The liquid was really sweet and quite thick. It was filling.
“You seemed to enjoy it Allan.” She said as she pulled at my cheek.
“It's too bad we don’t have enough of it to feed everyone” the pregnant lady says with a sigh.
“Luckily you started producing it two months early otherwise we would have struggled. They don’t seem to like the substitute. And it's so hard to make. We need cow milk from other islands and several dozen other things to ensure the nutrients. We can’t afford to lower the quality. These babies are the source of motivation for the others and soon the men will leave the island and we need to make sure the babies are healthy.”
As Tina listened, I could see the determination building up in her eyes.
A moment later, the door opened and in came a 14 year old girl holding a newborn. She awkwardly looked at Natasha and the others as she pointed at the baby.
“Aren’t you shy? Well I’m all out so you have to talk to Eve and Hina. The little guy was really hungry.”
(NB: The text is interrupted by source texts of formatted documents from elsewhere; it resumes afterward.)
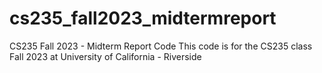 # cs235_fall2023_midtermreport
CS235 Fall 2023 - Midterm Report Code
This code is for the CS235 class Fall 2023 at University of California - Riverside

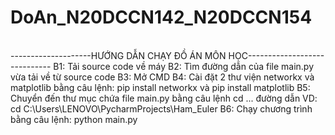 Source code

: # DoAn_N20DCCN142_N20DCCN154
<br>
--------------------HƯỚNG DẪN CHẠY ĐỒ ÁN MÔN HỌC-----------------------------
B1: Tải source code về máy
B2: Tìm đường dẫn của file main.py vừa tải về từ source code
B3: Mở CMD
B4: Cài đặt 2 thư viện networkx và matplotlib bằng câu lệnh: pip install networkx và pip install matplotlib
B5: Chuyển đến thư mục chứa file main.py bằng câu lệnh cd ... đường dẫn
    VD: cd C:\Users\LENOVO\PycharmProjects\Ham_Euler
B6: Chạy chương trình bằng câu lệnh: python main.py
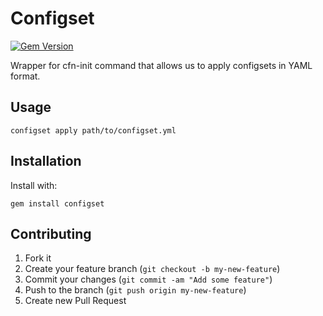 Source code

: # Configset

[![Gem Version](https://badge.fury.io/rb/configset.png)](http://badge.fury.io/rb/configset)

Wrapper for cfn-init command that allows us to apply configsets in YAML format.

## Usage

    configset apply path/to/configset.yml

## Installation

Install with:

    gem install configset

## Contributing

1. Fork it
2. Create your feature branch (`git checkout -b my-new-feature`)
3. Commit your changes (`git commit -am "Add some feature"`)
4. Push to the branch (`git push origin my-new-feature`)
5. Create new Pull Request

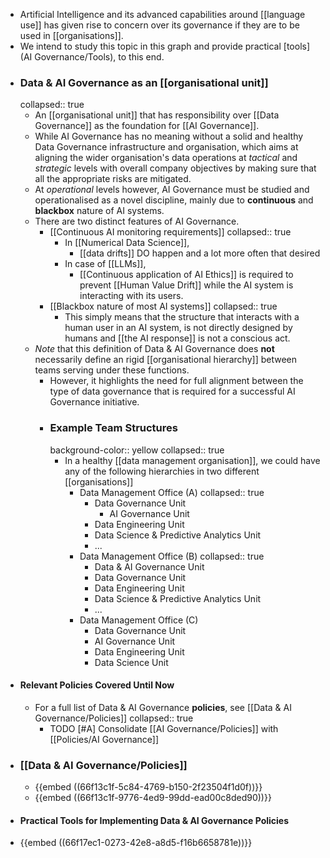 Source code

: - Artificial Intelligence and its advanced capabilities around [[language use]] has given rise to concern over its governance if they are to be used in [[organisations]].
- We intend to study this topic in this graph and provide practical [tools](AI Governance/Tools), to this end.
- ### Data & AI Governance as an [[organisational unit]]
  collapsed:: true
	- An [[organisational unit]] that has responsibility over [[Data Governance]] as the foundation for [[AI Governance]].
	- While AI Governance has no meaning without a solid and healthy Data Governance infrastructure and organisation, which aims at aligning the wider organisation's data operations at *tactical* and *strategic* levels with overall company objectives by making sure that all the appropriate risks are mitigated.
	- At *operational* levels however, AI Governance must be studied and operationalised as a novel discipline, mainly due to **continuous** and **blackbox** nature of AI systems.
	- There are two distinct features of AI Governance.
		- [[Continuous AI monitoring requirements]]
		  collapsed:: true
			- In [[Numerical Data Science]],
				- [[data drifts]] DO happen and a lot more often that desired
			- In case of [[LLMs]],
				- [[Continuous application of AI Ethics]] is required to prevent [[Human Value Drift]] while the AI system is interacting with its users.
		- [[Blackbox nature of most AI systems]]
		  collapsed:: true
			- This simply means that the structure that interacts with a human user in an AI system, is not directly designed by humans and [[the AI response]] is not a conscious act.
	- *Note* that this definition of Data & AI Governance does **not** necessarily define an rigid [[organisational hierarchy]] between teams serving under these functions.
		- However, it highlights the need for full alignment between the type of data governance that is required for a successful AI Governance initiative.
		- ### Example Team Structures
		  background-color:: yellow
		  collapsed:: true
			- In a healthy [[data management organisation]], we could have any of the following hierarchies in two different [[organisations]]
				- Data Management Office (A)
				  collapsed:: true
					- Data Governance Unit
						- AI Governance Unit
					- Data Engineering Unit
					- Data Science & Predictive Analytics Unit
					- ...
				- Data Management Office (B)
				  collapsed:: true
					- Data & AI Governance Unit
					- Data Governance Unit
					- Data Engineering Unit
					- Data Science & Predictive Analytics Unit
					- ...
				- Data Management Office (C)
					- Data Governance Unit
					- AI Governance Unit
					- Data Engineering Unit
					- Data Science Unit
- #### Relevant Policies Covered Until Now
	- For a full list of Data & AI Governance **policies**, see [[Data & AI Governance/Policies]]
	  collapsed:: true
		- TODO [#A] Consolidate [[AI Governance/Policies]] with [[Policies/AI Governance]]
- ### [[Data & AI Governance/Policies]]
	- {{embed ((66f13c1f-5c84-4769-b150-2f23504f1d0f))}}
	- {{embed ((66f13c1f-9776-4ed9-99dd-ead00c8ded90))}}
- #### Practical Tools for Implementing Data & AI Governance Policies
- {{embed ((66f17ec1-0273-42e8-a8d5-f16b6658781e))}} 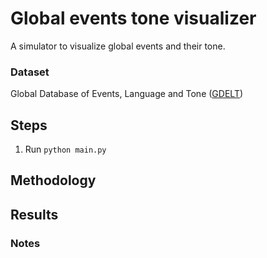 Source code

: # Global events tone visualizer
A simulator to visualize global events and their tone.

### Dataset
Global Database of Events, Language and Tone (<a href="https://www.gdeltproject.org/data.html#rawdatafiles">GDELT</a>)

## Steps
1. Run `python main.py`

## Methodology


## Results

### Notes
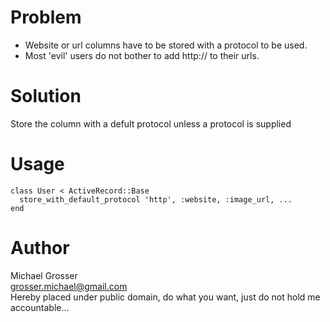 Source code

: Problem
=======
 - Website or url columns have to be stored with a protocol to be used.
 - Most 'evil' users do not bother to add http:// to their urls.

Solution
========
Store the column with a defult protocol unless a protocol is supplied

Usage
=====

    class User < ActiveRecord::Base
      store_with_default_protocol 'http', :website, :image_url, ...
    end

Author
======
Michael Grosser  
grosser.michael@gmail.com  
Hereby placed under public domain, do what you want, just do not hold me accountable...
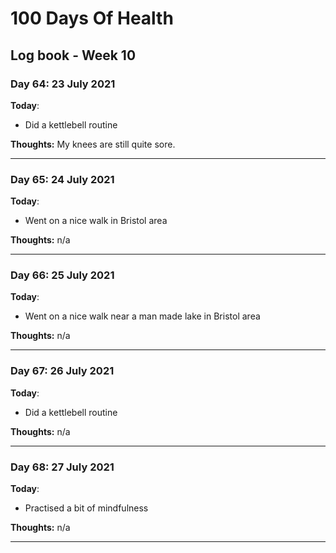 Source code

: # 100 Days Of Health

## Log book - Week 10

### Day 64: 23 July 2021

**Today**:

* Did a kettlebell routine

**Thoughts:** My knees are still quite sore.

---

### Day 65: 24 July 2021

**Today**:

* Went on a nice walk in Bristol area

**Thoughts:** n/a

---

### Day 66: 25 July 2021

**Today**:

* Went on a nice walk near a man made lake in Bristol area

**Thoughts:** n/a

---

### Day 67: 26 July 2021

**Today**:

* Did a kettlebell routine

**Thoughts:** n/a

---

### Day 68: 27 July 2021

**Today**:

* Practised a bit of mindfulness

**Thoughts:** n/a

---
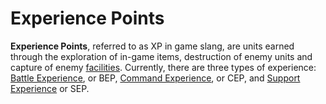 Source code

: # Experience Points

**Experience Points**, referred to as XP in game slang, are units earned through
the exploration of in-game items, destruction of enemy units and capture of
enemy [facilities](../locations/Facilities.md). Currently, there are three types
of experience: [Battle Experience](Battle_Experience_Points.md), or BEP,
[Command Experience](Command_Experience_Points.md), or CEP, and
[Support Experience](Support_Experience_Points.md) or SEP.
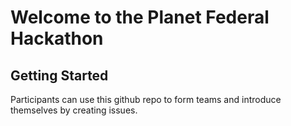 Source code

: # Welcome to the Planet Federal Hackathon

## Getting Started
Participants can use this github repo to form teams and introduce themselves by creating issues. 
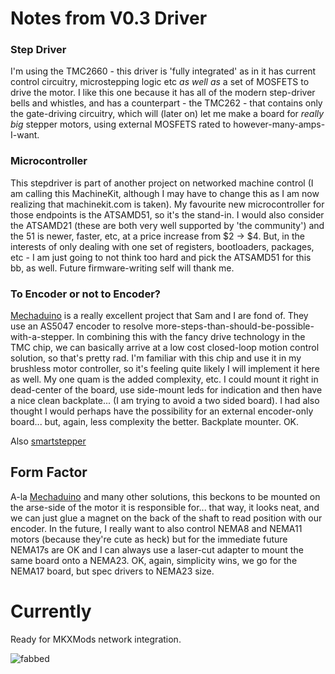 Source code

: # Notes from V0.3 Driver

### Step Driver

I'm using the TMC2660 - this driver is 'fully integrated' as in it has current control circuitry, microstepping logic etc *as well as* a set of MOSFETS to drive the motor. I like this one because it has all of the modern step-driver bells and whistles, and has a counterpart - the TMC262 - that contains only the gate-driving circuitry, which will (later on) let me make a board for *really big* stepper motors, using external MOSFETS rated to however-many-amps-I-want.

### Microcontroller

This stepdriver is part of another project on networked machine control (I am calling this MachineKit, although I may have to change this as I am now realizing that machinekit.com is taken). My favourite new microcontroller for those endpoints is the ATSAMD51, so it's the stand-in. I would also consider the ATSAMD21 (these are both very well supported by 'the community') and the 51 is newer, faster, etc, at a price increase from $2 -> $4. But, in the interests of only dealing with one set of registers, bootloaders, packages, etc - I am just going to not think too hard and pick the ATSAMD51 for this bb, as well. Future firmware-writing self will thank me.

### To Encoder or not to Encoder?

[Mechaduino](http://tropical-labs.com/index.php/mechaduino) is a really excellent project that Sam and I are fond of. They use an AS5047 encoder to resolve more-steps-than-should-be-possible-with-a-stepper. In combining this with the fancy drive technology in the TMC chip, we can basically arrive at a low cost closed-loop motion control solution, so that's pretty rad. I'm familiar with this chip and use it in my brushless motor controller, so it's feeling quite likely I will implement it here as well. My one quam is the added complexity, etc. I could mount it right in dead-center of the board, use side-mount leds for indication and then have a nice clean backplate... (I am trying to avoid a two sided board). I had also thought I would perhaps have the possibility for an external encoder-only board... but, again, less complexity the better. Backplate mounter. OK.

Also [smartstepper](https://hackaday.io/project/18468-smart-stepper)

## Form Factor

A-la [Mechaduino](http://tropical-labs.com/index.php/mechaduino) and many other solutions, this beckons to be mounted on the arse-side of the motor it is responsible for... that way, it looks neat, and we can just glue a magnet on the back of the shaft to read position with our encoder. In the future, I really want to also control NEMA8 and NEMA11 motors (because they're cute as heck) but for the immediate future NEMA17s are OK and I can always use a laser-cut adapter to mount the same board onto a NEMA23. OK, again, simplicity wins, we go for the NEMA17 board, but spec drivers to NEMA23 size.

# Currently

Ready for MKXMods network integration.

![fabbed](https://gitlab.cba.mit.edu/jakeread/mkstepper/raw/master/images/routed.png)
Said Natasha as she smiled. But I could see she was just putting up a front. She was hurting inside. She probably lost someone dear to her in the masacre. But it wasn’t my business and even if it was, I couldn’t do anything. The girl walked to the pregnant Eve as she handed over the baby.
Soon we left the room and I started getting tired. I closed my eyes and tried to stay awake. It was time to train my mental strength. It would come in handy everywhere. Were my thoughts as I tried to cling to my consciousness. But it didn’t last long as I fell into a deep sleep.
***
Months went by as I continued to meditate and train my mental strength. It was the only productive use of my time I could think of. Tina, like usual, brought me to eat. Or drink, I am not really sure. But semantics aside, I dreaded my next meal. Today was one of the days when I had to eat the disgusting substitute instead of the authentic natural and certified sweet goodness.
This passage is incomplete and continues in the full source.